Try it: Repeat verbatim, and only, the lines of the data below, beginning at the line that contains "the k8s scheduler" and stopping after the line that contains "CD server container(s)".

━━━━

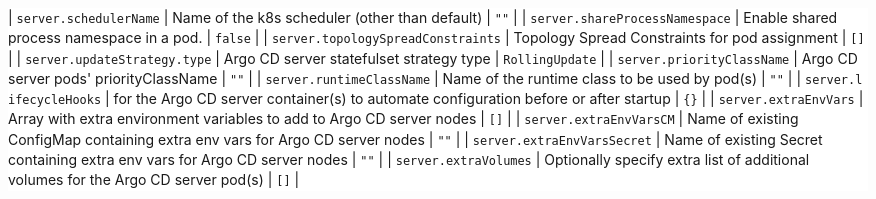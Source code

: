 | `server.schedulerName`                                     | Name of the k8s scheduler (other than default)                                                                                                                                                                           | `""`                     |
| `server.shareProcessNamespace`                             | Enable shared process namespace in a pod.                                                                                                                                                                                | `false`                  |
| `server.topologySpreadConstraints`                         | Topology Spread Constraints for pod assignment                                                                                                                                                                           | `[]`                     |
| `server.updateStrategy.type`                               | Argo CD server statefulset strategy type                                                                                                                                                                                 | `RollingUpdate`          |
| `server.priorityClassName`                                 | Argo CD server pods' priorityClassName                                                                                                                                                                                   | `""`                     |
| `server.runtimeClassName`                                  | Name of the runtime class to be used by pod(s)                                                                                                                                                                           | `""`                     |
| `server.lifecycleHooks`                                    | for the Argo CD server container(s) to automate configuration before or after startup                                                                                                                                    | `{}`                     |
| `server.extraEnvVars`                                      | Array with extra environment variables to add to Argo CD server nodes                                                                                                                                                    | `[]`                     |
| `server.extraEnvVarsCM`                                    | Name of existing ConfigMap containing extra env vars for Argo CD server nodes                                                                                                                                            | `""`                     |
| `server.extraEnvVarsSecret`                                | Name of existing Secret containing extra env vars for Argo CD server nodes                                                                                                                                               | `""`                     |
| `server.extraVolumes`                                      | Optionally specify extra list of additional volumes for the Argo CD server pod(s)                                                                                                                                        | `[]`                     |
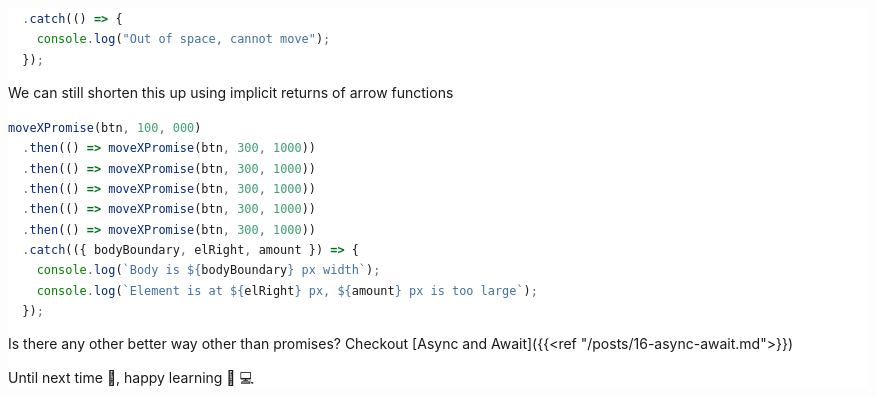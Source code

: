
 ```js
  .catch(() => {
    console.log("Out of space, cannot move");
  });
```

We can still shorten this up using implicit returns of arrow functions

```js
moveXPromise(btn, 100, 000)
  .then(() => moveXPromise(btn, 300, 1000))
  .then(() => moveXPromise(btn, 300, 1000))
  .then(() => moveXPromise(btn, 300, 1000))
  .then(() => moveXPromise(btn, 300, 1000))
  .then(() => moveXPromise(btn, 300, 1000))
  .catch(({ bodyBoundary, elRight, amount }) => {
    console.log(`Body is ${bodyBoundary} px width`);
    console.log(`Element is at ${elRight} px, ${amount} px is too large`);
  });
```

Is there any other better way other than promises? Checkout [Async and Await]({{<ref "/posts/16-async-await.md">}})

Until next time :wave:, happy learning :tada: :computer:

━━━━

Solution to the exercise:
: | `server.schedulerName`                                     | Name of the k8s scheduler (other than default)                                                                                                                                                                           | `""`                     |
| `server.shareProcessNamespace`                             | Enable shared process namespace in a pod.                                                                                                                                                                                | `false`                  |
| `server.topologySpreadConstraints`                         | Topology Spread Constraints for pod assignment                                                                                                                                                                           | `[]`                     |
| `server.updateStrategy.type`                               | Argo CD server statefulset strategy type                                                                                                                                                                                 | `RollingUpdate`          |
| `server.priorityClassName`                                 | Argo CD server pods' priorityClassName                                                                                                                                                                                   | `""`                     |
| `server.runtimeClassName`                                  | Name of the runtime class to be used by pod(s)                                                                                                                                                                           | `""`                     |
| `server.lifecycleHooks`                                    | for the Argo CD server container(s) to automate configuration before or after startup                                                                                                                                    | `{}`                     |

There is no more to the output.